_YOUR TASK_
Set down exactly the lines from the first line of the records through the line that contains "Whether to drop", and leave every picture out.

Segment Start: DATASET EXTRACT

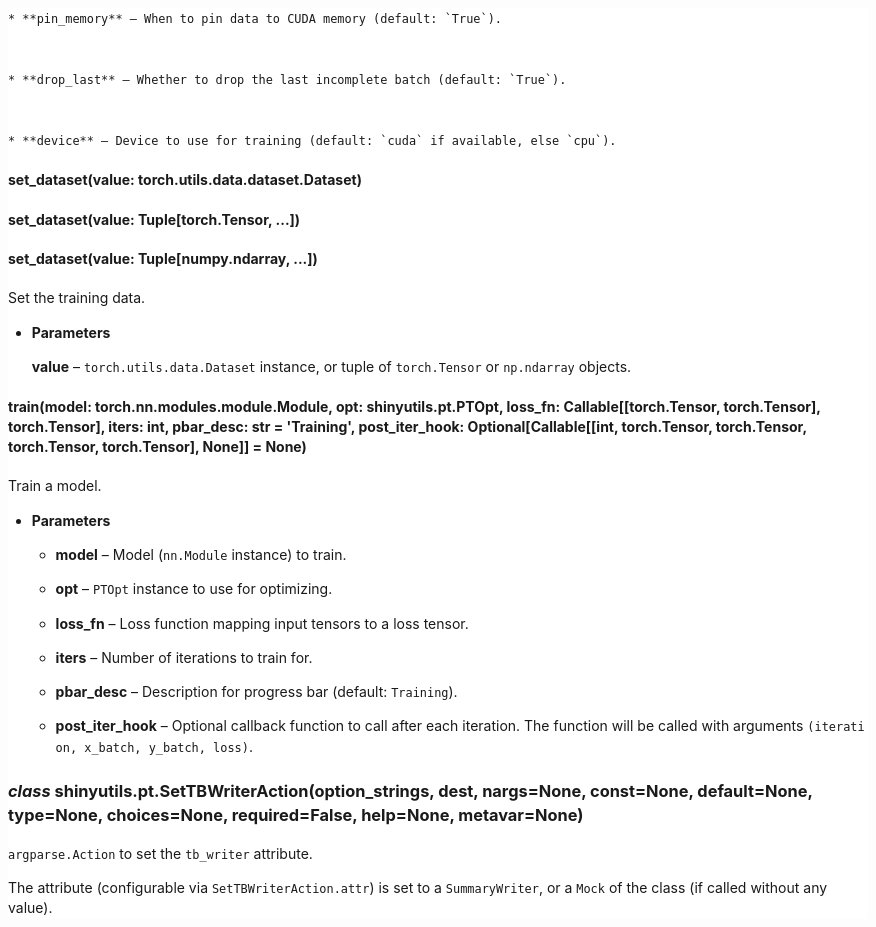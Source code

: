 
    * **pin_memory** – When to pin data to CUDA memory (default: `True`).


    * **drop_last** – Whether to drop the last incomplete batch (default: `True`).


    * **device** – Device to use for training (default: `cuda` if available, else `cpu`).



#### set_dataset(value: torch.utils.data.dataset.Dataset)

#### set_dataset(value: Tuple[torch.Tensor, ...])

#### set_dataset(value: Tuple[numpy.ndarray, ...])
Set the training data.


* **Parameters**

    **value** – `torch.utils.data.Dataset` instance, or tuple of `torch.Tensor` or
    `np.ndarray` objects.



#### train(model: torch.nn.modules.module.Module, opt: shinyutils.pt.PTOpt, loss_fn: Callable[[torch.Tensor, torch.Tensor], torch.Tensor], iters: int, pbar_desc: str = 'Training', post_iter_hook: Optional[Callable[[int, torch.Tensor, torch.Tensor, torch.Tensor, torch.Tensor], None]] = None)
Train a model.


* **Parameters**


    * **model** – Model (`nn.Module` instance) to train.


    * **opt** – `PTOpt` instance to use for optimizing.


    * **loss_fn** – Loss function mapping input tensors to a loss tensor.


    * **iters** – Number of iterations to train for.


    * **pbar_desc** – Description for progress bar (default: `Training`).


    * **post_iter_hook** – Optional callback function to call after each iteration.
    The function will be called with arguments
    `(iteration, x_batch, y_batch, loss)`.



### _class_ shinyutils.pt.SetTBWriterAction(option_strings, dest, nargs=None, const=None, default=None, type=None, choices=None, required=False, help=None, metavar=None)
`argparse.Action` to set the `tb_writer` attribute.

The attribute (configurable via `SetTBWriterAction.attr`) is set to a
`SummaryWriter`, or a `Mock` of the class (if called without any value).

Segment End: DATASET EXTRACT

_ANSWER SECTION_
Source code

: 
    * **pin_memory** – When to pin data to CUDA memory (default: `True`).


    * **drop_last** – Whether to drop the last incomplete batch (default: `True`).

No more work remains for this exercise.